Sunday 4 September 2022

The Very Secret Society of Irregular Witches by Sangu Mandanna (2022)

A warm and uplifting novel about an isolated witch whose opportunity to embrace a quirky new family--and a new love--changes the course of her life.

As one of the few witches in Britain, Mika Moon knows she has to hide her magic, keep her head down, and stay away from other witches so their powers don't mingle and draw attention. And as an orphan who lost her parents at a young age and was raised by strangers, she's used to being alone and she follows the rules...with one exception: an online account, where she posts videos pretending to be a witch. She thinks no one will take it seriously.

But someone does. An unexpected message arrives, begging her to travel to the remote and mysterious Nowhere House to teach three young witches how to control their magic. It breaks all of the rules, but Mika goes anyway and is immediately tangled up in the lives and secrets of not only her three charges, but also an absent archaeologist, a retired actor, two long-suffering caretakers, and...Jamie. The handsome and prickly librarian of Nowhere House would do anything to protect the children, and as far as he's concerned, a stranger like Mika is a threat. An irritatingly appealing threat.

As Mika begins to find her place at Nowhere House, the thought of belonging somewhere begins to feel like a real possibility. But magic isn't the only danger in the world, and when a threat comes knocking at their door, Mika will need to decide whether to risk everything to protect a found family she didn't know she was looking for....
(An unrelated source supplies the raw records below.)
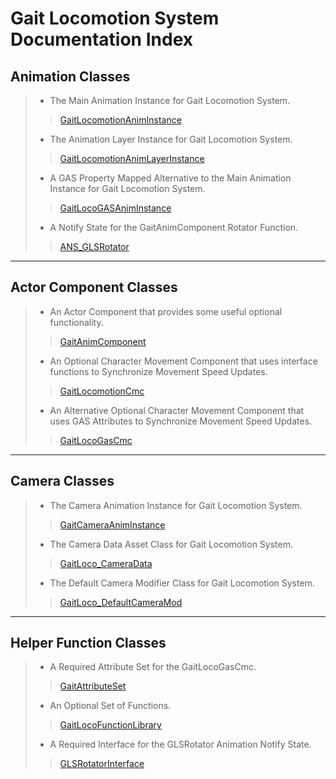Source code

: # Gait Locomotion System Documentation Index

## Animation Classes
> - The Main Animation Instance for Gait Locomotion System.
>> [GaitLocomotionAnimInstance](https://github.com/GoliathGuitars/GaitLocomotionSystemDocumentation/blob/main/Documentation/Animation/GaitLocomotionAnimInstance.md)
>
> - The Animation Layer Instance for Gait Locomotion System. 
>> [GaitLocomotionAnimLayerInstance](https://github.com/GoliathGuitars/GaitLocomotionSystemDocumentation/blob/main/Documentation/Animation/GaitLocomotionLayerAnimInstance.md)
>
> - A GAS Property Mapped Alternative to the Main Animation Instance for Gait Locomotion System.
>> [GaitLocoGASAnimInstance](https://github.com/GoliathGuitars/GaitLocomotionSystemDocumentation/blob/main/Documentation/Animation/GaitLocoGasAnimInstance.md)
>
> - A Notify State for the GaitAnimComponent Rotator Function.
>> [ANS_GLSRotator](https://github.com/GoliathGuitars/GaitLocomotionSystemDocumentation/blob/main/Documentation/Animation/ANS_GLSRotator.md)
---
## Actor Component Classes
> - An Actor Component that provides some useful optional functionality.
>> [GaitAnimComponent](https://github.com/GoliathGuitars/GaitLocomotionSystemDocumentation/blob/main/Documentation/ActorComponentClasses/GaitAnimComponent.md)
>
> - An Optional Character Movement Component that uses interface functions to Synchronize Movement Speed Updates.
>>  [GaitLocomotionCmc](https://github.com/GoliathGuitars/GaitLocomotionSystemDocumentation/blob/main/Documentation/ActorComponentClasses/GaitLocomotionCmc.md)
>
> - An Alternative Optional Character Movement Component that uses GAS Attributes to Synchronize Movement Speed Updates.
>>  [GaitLocoGasCmc](https://github.com/GoliathGuitars/GaitLocomotionSystemDocumentation/blob/main/Documentation/ActorComponentClasses/GaitLocomotionGasCmc.md)
---
## Camera Classes
> - The Camera Animation Instance for Gait Locomotion System.
>> [GaitCameraAnimInstance](https://github.com/GoliathGuitars/GaitLocomotionSystemDocumentation/blob/main/Documentation/Camera/GaitCameraAnimInstance.md)
>
> - The Camera Data Asset Class for Gait Locomotion System.
>> [GaitLoco_CameraData](https://github.com/GoliathGuitars/GaitLocomotionSystemDocumentation/blob/main/Documentation/Camera/GaitLoco_CameraData.md)
>
> - The Default Camera Modifier Class for Gait Locomotion System.
>> [GaitLoco_DefaultCameraMod](https://github.com/GoliathGuitars/GaitLocomotionSystemDocumentation/blob/main/Documentation/Camera/GaitLoco_DefaultCameraMod.md)
---
## Helper Function Classes
> - A Required Attribute Set for the GaitLocoGasCmc.
>> [GaitAttributeSet](https://github.com/GoliathGuitars/GaitLocomotionSystemDocumentation/blob/main/Documentation/HelperFunctionClasses/GaitAttributeSet.md)
>
> - An Optional Set of Functions.
>> [GaitLocoFunctionLibrary](https://github.com/GoliathGuitars/GaitLocomotionSystemDocumentation/blob/main/Documentation/HelperFunctionClasses/GaitLocoFunctionLibrary.md)
>
> - A Required Interface for the GLSRotator Animation Notify State.
>> [GLSRotatorInterface](https://github.com/GoliathGuitars/GaitLocomotionSystemDocumentation/blob/main/Documentation/HelperFunctionClasses/GLSRotatorInterface.md)
>

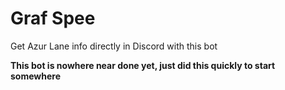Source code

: # Graf Spee
Get Azur Lane info directly in Discord with this bot


**This bot is nowhere near done yet, just did this quickly to start somewhere**
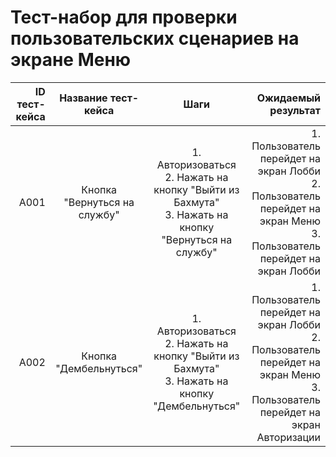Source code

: # **Тест-набор для проверки пользовательских сценариев на экране Меню**

| ID тест-кейса |     Название тест-кейса      |                                                   Шаги                                                   |                                                                                                                Ожидаемый результат |
| ------------: | :--------------------------: | :------------------------------------------------------------------------------------------------------: | ---------------------------------------------------------------------------------------------------------------------------------: |
|          A001 | Кнопка "Вернуться на службу" | 1. Авторизоваться<br>2. Нажать на кнопку "Выйти из Бахмута"<br>3. Нажать на кнопку "Вернуться на службу" |       1. Пользователь перейдет на экран Лобби<br>2. Пользователь перейдет на экран Меню<br>3. Пользователь перейдет на экран Лобби |
|          A002 |    Кнопка "Дембельнуться"    | 1. Авторизоваться<br>2. Нажать на кнопку "Выйти из Бахмута"<br>3. Нажать на кнопку "Дембельнуться" | 1. Пользователь перейдет на экран Лобби<br>2. Пользователь перейдет на экран Меню<br>3. Пользователь перейдет на экран Авторизации |
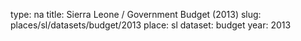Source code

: type: na
title: Sierra Leone / Government Budget (2013)
slug: places/sl/datasets/budget/2013
place: sl
dataset: budget
year: 2013
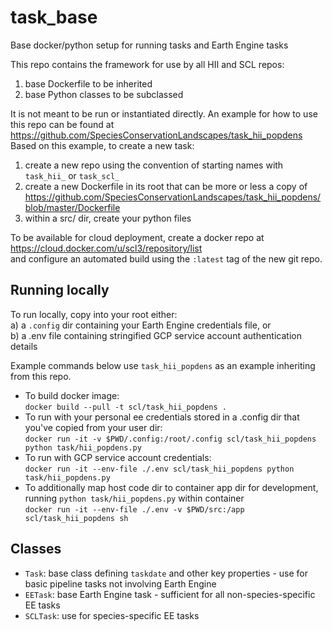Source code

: # task_base
Base docker/python setup for running tasks and Earth Engine tasks

This repo contains the framework for use by all HII and SCL repos:
1. base Dockerfile to be inherited
2. base Python classes to be subclassed 

It is not meant to be run or instantiated directly. An example for how to use this repo can be found at  
https://github.com/SpeciesConservationLandscapes/task_hii_popdens  
Based on this example, to create a new task:
1. create a new repo using the convention of starting names with `task_hii_` or `task_scl_`
2. create a new Dockerfile in its root that can be more or less a copy of  
https://github.com/SpeciesConservationLandscapes/task_hii_popdens/blob/master/Dockerfile  
3. within a src/ dir, create your python files

To be available for cloud deployment, create a docker repo at  
https://cloud.docker.com/u/scl3/repository/list  
and configure an automated build using the `:latest` tag of the new git repo.

## Running locally
To run locally, copy into your root either:  
a) a `.config` dir containing your Earth Engine credentials file, or  
b) a .env file  containing stringified GCP service account authentication details

Example commands below use `task_hii_popdens` as an example inheriting from this repo.
- To build docker image:  
`docker build --pull -t scl/task_hii_popdens .`
- To run with your personal ee credentials stored in a .config dir that you've copied from your user dir:  
`docker run -it -v $PWD/.config:/root/.config scl/task_hii_popdens python task/hii_popdens.py`
- To run with GCP service account credentials:  
`docker run -it --env-file ./.env scl/task_hii_popdens python task/hii_popdens.py`
- To additionally map host code dir to container app dir for development, running `python task/hii_popdens.py` within
 container  
`docker run -it --env-file ./.env -v $PWD/src:/app scl/task_hii_popdens sh`

## Classes
- `Task`: base class defining `taskdate` and other key properties - use for basic pipeline tasks not involving Earth
 Engine
- `EETask`: base Earth Engine task - sufficient for all non-species-specific EE tasks
- `SCLTask`: use for species-specific EE tasks
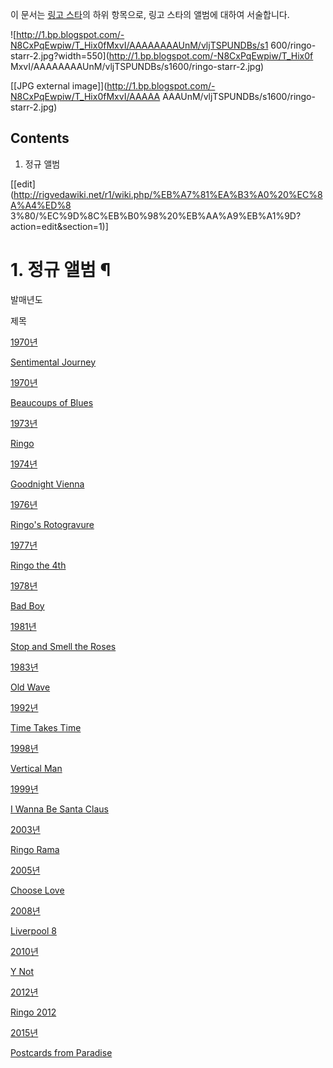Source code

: 이 문서는 [링고 스타](%EB%A7%81%EA%B3%A0%20%EC%8A%A4%ED%83%80.md)의 하위 항목으로, 링고 스타의
앨범에 대하여 서술합니다.

![http://1.bp.blogspot.com/-N8CxPqEwpiw/T_Hix0fMxvI/AAAAAAAAUnM/vljTSPUNDBs/s1
600/ringo-starr-2.jpg?width=550](http://1.bp.blogspot.com/-N8CxPqEwpiw/T_Hix0f
MxvI/AAAAAAAAUnM/vljTSPUNDBs/s1600/ringo-starr-2.jpg)

[[JPG external image]](http://1.bp.blogspot.com/-N8CxPqEwpiw/T_Hix0fMxvI/AAAAA
AAAUnM/vljTSPUNDBs/s1600/ringo-starr-2.jpg)

## Contents

    

1. 정규 앨범 

[[edit](http://rigvedawiki.net/r1/wiki.php/%EB%A7%81%EA%B3%A0%20%EC%8A%A4%ED%8
3%80/%EC%9D%8C%EB%B0%98%20%EB%AA%A9%EB%A1%9D?action=edit&section=1)]

# 1. 정규 앨범 ¶

발매년도

제목

[1970년](1970%EB%85%84.md)

[Sentimental Journey](Sentimental%20Journey.md)

[1970년](1970%EB%85%84.md)

[Beaucoups of Blues](Beaucoups%20of%20Blues.md)

[1973년](1973%EB%85%84.md)

[Ringo](Ringo.md)

[1974년](1974%EB%85%84.md)

[Goodnight Vienna](Goodnight%20Vienna.md)

[1976년](1976%EB%85%84.md)

[Ringo's Rotogravure](Ringo%27s%20Rotogravure.md)

[1977년](1977%EB%85%84.md)

[Ringo the 4th](Ringo%20the%204th.md)

[1978년](1978%EB%85%84.md)

[Bad Boy](Bad%20Boy.md)

[1981년](1981%EB%85%84.md)

[Stop and Smell the Roses](Stop%20and%20Smell%20the%20Roses.md)

[1983년](1983%EB%85%84.md)

[Old Wave](Old%20Wave.md)

[1992년](1992%EB%85%84.md)

[Time Takes Time](Time%20Takes%20Time.md)

[1998년](1998%EB%85%84.md)

[Vertical Man](Vertical%20Man.md)

[1999년](1999%EB%85%84.md)

[I Wanna Be Santa Claus](I%20Wanna%20Be%20Santa%20Claus.md)

[2003년](2003%EB%85%84.md)

[Ringo Rama](Ringo%20Rama.md)

[2005년](2005%EB%85%84.md)

[Choose Love](Choose%20Love.md)

[2008년](2008%EB%85%84.md)

[Liverpool 8](Liverpool%208.md)

[2010년](2010%EB%85%84.md)

[Y Not](Y%20Not.md)

[2012년](2012%EB%85%84.md)

[Ringo 2012](Ringo%202012.md)

[2015년](2015%EB%85%84.md)

[Postcards from Paradise](Postcards%20from%20Paradise.md)

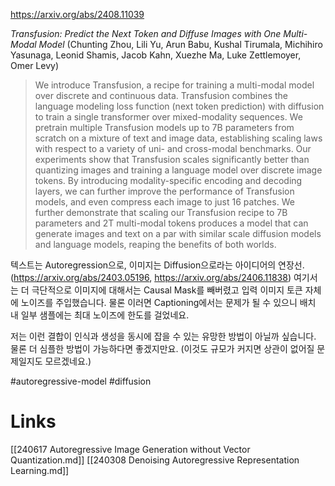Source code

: https://arxiv.org/abs/2408.11039

*Transfusion: Predict the Next Token and Diffuse Images with One Multi-Modal Model* (Chunting Zhou, Lili Yu, Arun Babu, Kushal Tirumala, Michihiro Yasunaga, Leonid Shamis, Jacob Kahn, Xuezhe Ma, Luke Zettlemoyer, Omer Levy)

> We introduce Transfusion, a recipe for training a multi-modal model over discrete and continuous data. Transfusion combines the language modeling loss function (next token prediction) with diffusion to train a single transformer over mixed-modality sequences. We pretrain multiple Transfusion models up to 7B parameters from scratch on a mixture of text and image data, establishing scaling laws with respect to a variety of uni- and cross-modal benchmarks. Our experiments show that Transfusion scales significantly better than quantizing images and training a language model over discrete image tokens. By introducing modality-specific encoding and decoding layers, we can further improve the performance of Transfusion models, and even compress each image to just 16 patches. We further demonstrate that scaling our Transfusion recipe to 7B parameters and 2T multi-modal tokens produces a model that can generate images and text on a par with similar scale diffusion models and language models, reaping the benefits of both worlds.

텍스트는 Autoregression으로, 이미지는 Diffusion으로라는 아이디어의 연장선. (https://arxiv.org/abs/2403.05196, https://arxiv.org/abs/2406.11838) 여기서는 더 극단적으로 이미지에 대해서는 Causal Mask를 빼버렸고 입력 이미지 토큰 자체에 노이즈를 주입했습니다. 물론 이러면 Captioning에서는 문제가 될 수 있으니 배치 내 일부 샘플에는 최대 노이즈에 한도를 걸었네요.

저는 이런 결합이 인식과 생성을 동시에 잡을 수 있는 유망한 방법이 아닐까 싶습니다. 물론 더 심플한 방법이 가능하다면 좋겠지만요. (이것도 규모가 커지면 상관이 없어질 문제일지도 모르겠네요.)

#autoregressive-model #diffusion

# Links

[[240617 Autoregressive Image Generation without Vector Quantization.md]]
[[240308 Denoising Autoregressive Representation Learning.md]]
Mika and her found family at Nowhere House are a bunch of magical eccentrics. 
Witches are not allowed to live in groups because of the volatile nature of magic. Three children who don't have control of their magic are bound to cause problems. 
I loved that the people at Nowhere House had such a strong family bond and they didn't want to have to separate the children. Having read about Mika's upbringing and how lonely it was I was hoping for a good outcome for the children.
Jamie doesn't want Mika there as he sees her as a threat to the secrets they are hiding at Nowhere House. However, his grumpiness is soon mellowed the more he gets to know Mika.
There was a surprising twist at the end of the novel that I did not see coming and ended the story in a very heartwarming and uplifting way.
I loved the narration of this book. The narrator does a wonderful job of the characters' voices and accents. I was particularly impressed with Jamie as his accent is difficult to get right and Samara MacLaren nails it. Perfect.